2.4.2 Hydrology 2.4.2.1 Ground Water Ground water at Browns Ferry is derived from precipitation. Some of the precipitation evaporates, some runs off into streams, and some seeps into the soil.

A portion of the water entering the soil is used by vegetation and some of it seeps downward to become ground water.

2.4.2.1.1 Regional Area Studies of subsurface waterflow in the area indicate that ground water flows from the structural highs toward the structural lows. Elevations range from 556 at Wheeler Reservoir to 880 in the east Central part of Limestone County. Rock strata have a regional dip of about 20 ft/mile to the south and southwest, locally altered by minor anticlines and synclines. Both topography and drainage reflect the geologic structure of the area.

Rocks exposed in Limestone County are, from oldest to youngest, the Chickamauga limestone, Chattanooga shale, Fort Payne chert, and Tuscumbia limestone. The principal aquifer for Limestone County is the Mississippian Carbonate Regional Aquifer. At this site, the aquifer consists of the Tuscumbia Limestone and the Fort Payne Chert.

A mantle of residuum overlies the Fort Payne and Tuscumbia formations. Wells deriving their supply from the residuum are of low capacity. The residuum in the area consists of a mixture of silt, clay, chert, and discontinuous zones of chert gravel. The residuum is capable of storing large amounts of water, which are released at a slow rate to wells, springs, and solution channels in the underlying bedrock.

Ground water occurrence is restricted to fractures and solutional cavities in the bedrock. Generally large yields can be anticipated from Tuscumbia and Fort Payne formations.

2.4-1

BFN-28 2.4.2.1.2 Site Area Ground water movement from the regional area into the Browns Ferry site area is controlled by topography and geologic structure. Recharge is also derived from local precipitation that has percolated through the residuum.
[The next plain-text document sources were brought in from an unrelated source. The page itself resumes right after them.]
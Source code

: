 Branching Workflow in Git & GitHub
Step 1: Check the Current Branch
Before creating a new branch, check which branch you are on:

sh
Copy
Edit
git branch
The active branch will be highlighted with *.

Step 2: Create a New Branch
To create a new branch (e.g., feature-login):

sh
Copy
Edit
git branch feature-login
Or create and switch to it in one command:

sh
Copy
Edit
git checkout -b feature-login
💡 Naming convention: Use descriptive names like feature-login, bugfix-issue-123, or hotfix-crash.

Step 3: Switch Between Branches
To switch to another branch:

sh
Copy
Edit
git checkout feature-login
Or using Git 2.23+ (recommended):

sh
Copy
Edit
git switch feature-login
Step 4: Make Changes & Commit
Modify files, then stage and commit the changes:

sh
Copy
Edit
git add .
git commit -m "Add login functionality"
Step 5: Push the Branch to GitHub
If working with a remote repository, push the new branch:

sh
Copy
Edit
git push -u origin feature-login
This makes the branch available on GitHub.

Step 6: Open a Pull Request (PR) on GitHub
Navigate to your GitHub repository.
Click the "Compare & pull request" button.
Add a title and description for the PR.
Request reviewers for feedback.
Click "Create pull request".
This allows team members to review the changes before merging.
Natural ground water movement in the area is from the plant site to the Tennessee River.

2.4.2.2 Surface Water Surface water is derived from precipitation remaining after losses due to infiltration and evapotranspiration. It can be generally classified as local surface runoff or streamflow.

2.4.2.2.1 Surface Runoff Surface runoff in the area flows down Poplar Creek, Douglas Branch, and Round Island Creek to the Tennessee River.
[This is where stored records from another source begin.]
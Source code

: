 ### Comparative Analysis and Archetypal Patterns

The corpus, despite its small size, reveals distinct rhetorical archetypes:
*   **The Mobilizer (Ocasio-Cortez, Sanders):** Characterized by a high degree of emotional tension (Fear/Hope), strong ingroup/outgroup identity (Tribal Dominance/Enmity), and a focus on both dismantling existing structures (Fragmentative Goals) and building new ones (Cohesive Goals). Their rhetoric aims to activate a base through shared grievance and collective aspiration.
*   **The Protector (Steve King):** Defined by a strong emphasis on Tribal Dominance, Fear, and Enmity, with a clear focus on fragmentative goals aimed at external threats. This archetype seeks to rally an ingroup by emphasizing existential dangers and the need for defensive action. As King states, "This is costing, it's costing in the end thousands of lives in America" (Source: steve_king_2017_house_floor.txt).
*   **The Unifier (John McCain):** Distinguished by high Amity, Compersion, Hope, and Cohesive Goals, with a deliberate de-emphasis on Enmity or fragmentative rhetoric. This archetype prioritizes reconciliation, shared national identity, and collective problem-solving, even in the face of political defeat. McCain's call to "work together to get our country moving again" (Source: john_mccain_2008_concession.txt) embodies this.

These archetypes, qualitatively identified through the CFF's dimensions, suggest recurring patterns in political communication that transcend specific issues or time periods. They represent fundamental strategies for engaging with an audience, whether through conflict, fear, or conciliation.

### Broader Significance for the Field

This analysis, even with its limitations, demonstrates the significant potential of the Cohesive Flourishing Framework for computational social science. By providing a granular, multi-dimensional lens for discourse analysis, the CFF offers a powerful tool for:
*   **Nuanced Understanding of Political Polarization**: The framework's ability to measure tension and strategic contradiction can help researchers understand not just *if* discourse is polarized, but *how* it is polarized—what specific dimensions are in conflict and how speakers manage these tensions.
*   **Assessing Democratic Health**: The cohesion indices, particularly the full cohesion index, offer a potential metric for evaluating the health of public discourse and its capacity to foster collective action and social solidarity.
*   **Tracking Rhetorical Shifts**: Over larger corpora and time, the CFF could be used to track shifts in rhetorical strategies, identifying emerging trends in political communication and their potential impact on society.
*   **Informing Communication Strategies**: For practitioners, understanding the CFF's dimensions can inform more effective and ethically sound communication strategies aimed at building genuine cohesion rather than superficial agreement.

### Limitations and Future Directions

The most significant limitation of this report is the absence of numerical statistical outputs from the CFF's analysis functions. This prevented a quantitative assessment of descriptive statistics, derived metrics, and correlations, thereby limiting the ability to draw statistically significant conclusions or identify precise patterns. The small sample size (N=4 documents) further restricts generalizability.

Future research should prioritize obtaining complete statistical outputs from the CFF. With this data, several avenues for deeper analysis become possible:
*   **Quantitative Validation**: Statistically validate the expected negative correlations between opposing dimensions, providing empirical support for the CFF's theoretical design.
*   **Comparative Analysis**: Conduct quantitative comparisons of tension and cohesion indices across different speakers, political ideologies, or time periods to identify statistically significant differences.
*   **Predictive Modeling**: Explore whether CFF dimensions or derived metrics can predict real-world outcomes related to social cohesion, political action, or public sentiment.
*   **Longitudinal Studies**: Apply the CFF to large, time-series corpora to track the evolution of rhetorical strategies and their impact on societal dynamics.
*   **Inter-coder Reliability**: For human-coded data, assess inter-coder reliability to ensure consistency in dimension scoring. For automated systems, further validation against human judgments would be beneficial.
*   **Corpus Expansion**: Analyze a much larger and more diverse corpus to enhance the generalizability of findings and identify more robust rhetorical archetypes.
2.4.2.2.2 Streamflow Regulatory Guide 1.27, Ultimate Heat Sink for Nuclear Power Plants, Revision 3, was used as the basis for evaluating the BFN UHS.
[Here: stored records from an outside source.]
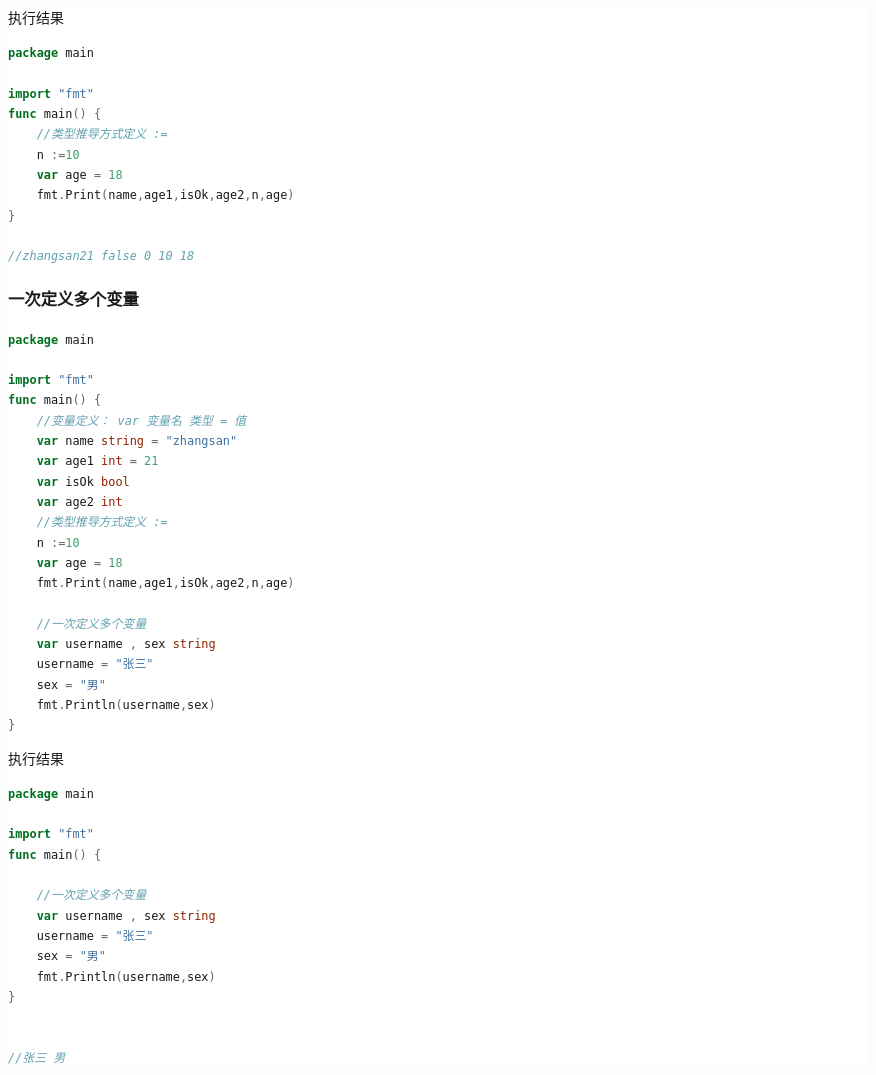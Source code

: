 

执行结果

```go
package main

import "fmt"
func main() {
	//类型推导方式定义 :=
	n :=10
	var age = 18
	fmt.Print(name,age1,isOk,age2,n,age)
}

//zhangsan21 false 0 10 18
```





### 一次定义多个变量
```go
package main

import "fmt"
func main() {
	//变量定义： var 变量名 类型 = 值
	var name string = "zhangsan"
	var age1 int = 21
	var isOk bool
	var age2 int
	//类型推导方式定义 :=
	n :=10
	var age = 18
	fmt.Print(name,age1,isOk,age2,n,age)

	//一次定义多个变量
	var username , sex string
	username = "张三"
	sex = "男"
    fmt.Println(username,sex)
}
```





执行结果

```go
package main

import "fmt"
func main() {

	//一次定义多个变量
	var username , sex string
	username = "张三"
	sex = "男"
    fmt.Println(username,sex)
}


//张三 男
```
Per Regulatory Guide 1.27, Sections B, the BFN UHS must be capable of withstanding each of the most severe natural phenomena expected, other site-related events, appropriate combinations of natural phenomena or site-related events, and a single failure of manmade structural features without loss of capability of the UHS to accomplish its safety functions. The most severe phenomena may be considered to occur independently and not simultaneously (e.g., a tornado and an earthquake). In addition, the single failure of manmade structural features need not be considered to occur simultaneously with severe natural phenomena or site-related events unless the severe natural phenomena can cause failure of a manmade structural feature.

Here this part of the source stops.